„Wir finden zu zivileren Umgangsformen“

■ Justizvollzugsanstalt in Oslebshausen will moderner Dienstleister sein: Reformprojekt „Geschlossener Gruppenvollzug“

Hell flutet die Sonne durch den breiten Gang in Haus zwei der Justizvollzugsanstalt Oslebshausen. In der Justizvollzugsgruppe „2“ ist Mittagspause angesagt, die braunen Zellentüren rechts und links vom Flur stehen offen, Sofas im Flur. Ein Radio duldet leise vor sich hin. Doch am Ende des Ganges ist Schluß: Dort versperrt eine große Glastür den Weg in die Freiheit.

Es ist zwölf Uhr: Mittagspause. 30 Häftlinge sind hier im geschlossenen Gruppenvollzug untergebracht, der größte Teil wegen Drogendelikten. Geschlossener Gruppenvollzug bedeutet: die Türen von 30 Einzelzellen sind tagsüber nicht verschlossen, der Gang kann nicht verlassen werden.

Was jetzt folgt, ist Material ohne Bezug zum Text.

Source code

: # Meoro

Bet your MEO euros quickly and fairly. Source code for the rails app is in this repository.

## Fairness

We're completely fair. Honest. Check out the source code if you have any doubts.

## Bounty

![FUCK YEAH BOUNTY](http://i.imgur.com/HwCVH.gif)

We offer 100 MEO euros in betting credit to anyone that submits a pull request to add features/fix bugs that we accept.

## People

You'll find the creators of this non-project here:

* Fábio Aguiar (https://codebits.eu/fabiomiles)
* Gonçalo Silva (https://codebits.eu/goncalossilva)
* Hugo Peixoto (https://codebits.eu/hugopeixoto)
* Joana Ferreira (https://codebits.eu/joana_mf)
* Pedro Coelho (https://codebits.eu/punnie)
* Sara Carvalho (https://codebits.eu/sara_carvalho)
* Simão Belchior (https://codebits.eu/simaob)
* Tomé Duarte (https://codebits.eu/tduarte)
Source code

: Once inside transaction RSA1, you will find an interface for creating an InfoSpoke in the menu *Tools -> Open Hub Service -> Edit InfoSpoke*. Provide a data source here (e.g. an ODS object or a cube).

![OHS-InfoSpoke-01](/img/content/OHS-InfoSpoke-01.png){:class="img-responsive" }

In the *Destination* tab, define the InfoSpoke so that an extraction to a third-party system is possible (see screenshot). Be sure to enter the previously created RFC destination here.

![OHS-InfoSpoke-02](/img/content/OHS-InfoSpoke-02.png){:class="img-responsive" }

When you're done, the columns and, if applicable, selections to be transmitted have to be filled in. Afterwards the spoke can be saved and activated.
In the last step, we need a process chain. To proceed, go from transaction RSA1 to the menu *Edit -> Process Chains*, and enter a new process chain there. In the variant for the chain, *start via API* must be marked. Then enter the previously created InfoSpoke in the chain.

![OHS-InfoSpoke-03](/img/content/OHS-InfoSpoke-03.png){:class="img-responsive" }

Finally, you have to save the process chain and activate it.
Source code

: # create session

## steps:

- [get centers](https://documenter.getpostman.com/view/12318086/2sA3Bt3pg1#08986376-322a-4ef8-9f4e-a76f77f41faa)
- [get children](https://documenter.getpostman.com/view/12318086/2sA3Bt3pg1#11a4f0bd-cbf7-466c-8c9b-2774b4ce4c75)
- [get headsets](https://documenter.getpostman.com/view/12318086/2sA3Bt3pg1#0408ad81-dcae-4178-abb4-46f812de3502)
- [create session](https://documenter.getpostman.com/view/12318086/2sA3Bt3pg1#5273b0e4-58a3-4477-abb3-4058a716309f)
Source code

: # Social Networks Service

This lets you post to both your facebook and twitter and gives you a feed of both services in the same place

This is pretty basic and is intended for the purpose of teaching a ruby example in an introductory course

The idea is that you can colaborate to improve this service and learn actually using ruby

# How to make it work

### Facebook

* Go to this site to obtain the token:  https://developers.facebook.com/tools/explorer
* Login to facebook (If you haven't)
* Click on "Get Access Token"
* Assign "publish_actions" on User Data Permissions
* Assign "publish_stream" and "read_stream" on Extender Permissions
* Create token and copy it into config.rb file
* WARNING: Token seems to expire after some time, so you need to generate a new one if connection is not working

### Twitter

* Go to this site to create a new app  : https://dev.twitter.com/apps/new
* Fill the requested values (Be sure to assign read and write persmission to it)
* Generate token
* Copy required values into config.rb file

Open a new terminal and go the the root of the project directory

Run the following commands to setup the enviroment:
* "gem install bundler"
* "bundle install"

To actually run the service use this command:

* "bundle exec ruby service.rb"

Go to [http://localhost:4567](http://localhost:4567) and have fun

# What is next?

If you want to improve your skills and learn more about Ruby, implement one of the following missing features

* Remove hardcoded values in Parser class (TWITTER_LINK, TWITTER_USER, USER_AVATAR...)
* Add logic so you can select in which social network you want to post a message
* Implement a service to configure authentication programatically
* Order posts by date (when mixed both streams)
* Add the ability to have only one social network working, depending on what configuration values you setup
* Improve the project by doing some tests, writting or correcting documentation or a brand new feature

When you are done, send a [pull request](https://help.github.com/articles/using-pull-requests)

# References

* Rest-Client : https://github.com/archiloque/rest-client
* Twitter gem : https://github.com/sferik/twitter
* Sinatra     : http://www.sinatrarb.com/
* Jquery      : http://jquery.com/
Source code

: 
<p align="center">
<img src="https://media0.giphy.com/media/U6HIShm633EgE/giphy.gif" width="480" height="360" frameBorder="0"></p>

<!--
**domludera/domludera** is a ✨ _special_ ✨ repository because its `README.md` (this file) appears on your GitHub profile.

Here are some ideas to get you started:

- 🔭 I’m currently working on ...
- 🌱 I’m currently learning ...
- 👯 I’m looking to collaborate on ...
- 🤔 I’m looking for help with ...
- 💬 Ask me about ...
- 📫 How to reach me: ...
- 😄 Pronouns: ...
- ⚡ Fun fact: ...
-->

Ein Türke im bunten Jogginganzug räkelt sich im Sofa und zündet sich eine Zigarette an. Neben ihm stehen Topfpflanzen, an der Wand hängen bunte Plakate. Noch eine halbe Stunde, dann muß er wieder in die Werkhalle.

Ein Beamter mit Flanellhose und blauem Hemd schlendert auf ihn zu. Seine Schicht hat gerade begonnen. Doch nicht mehr als „Wärter und Schließer“, der abgeschottet von den Häftlingen im Kabuff für Ordnung sorgt. „Die gibt es hier nicht mehr“, sagt Anstaltsleiter Hans-Henning Hoff. „Ansprechpartner“ sollen die Beamten sein, und ganz lapidar „Justizvollzugsbeamte“ heißen.

Der „reformierte Strafvollzug“ macht es möglich: Acht Beamte betreuen seit nunmehr sechs Jahren 30 Häftlinge im Gruppenvollzug. Das Betreuer-Team ist direkt für seine Insassen verantwortlich: Vom Urlaub über Ausgang bis zum direkten Kontakt mit Behörde und Staatsanwalt. „Mit dem Titel 'Justizvollzugsbeamter' kann ich viel besser leben“, verrät der Mann. “Sonst wurden wir doch nur als die Wegschließer und Verwahrer degradiert.“ Was vorher der hierarchisch höhergestellte Stationsleiter entscheiden durfte, muß jetzt das ganze Team beraten. „Ein ganz schöner Kraftakt, der aber sehr zufrieden macht“, sagt einer der neuen „Teamer“. Viele seiner Kollegen aber klagen bei so viel Verantwortung über hohe Belastungen.

Anstaltsleiter Hans-Henning Hoff dagegen ist mit seiner Reform mehr als zufrieden, die Mitarbeiter seien jetzt voll ausgelastet und gefordert. Hoff zeigt auf ein gezeichnetes Dreieck an der Wand, das jetzt auf dem Kopf steht: Die Basis steht jetzt oben, „wir haben die Hierarchie einfach auf den Kopf gestellt“, freut er sich. Der angenehme Nebeneffekt: In den beiden Hafthäusern der JVA, in denen nach einem Umbau für fünf Millionen Mark jeweils vier Vollzugsgruppen eingerichtet sind, fallen Stations- und Leiterstellen einfach weg. Einmal im Jahr werden die Beamten der „Basis“ auf Fortbildung geschickt, denn der Umgang mit den Häftlingen will gelernt sein.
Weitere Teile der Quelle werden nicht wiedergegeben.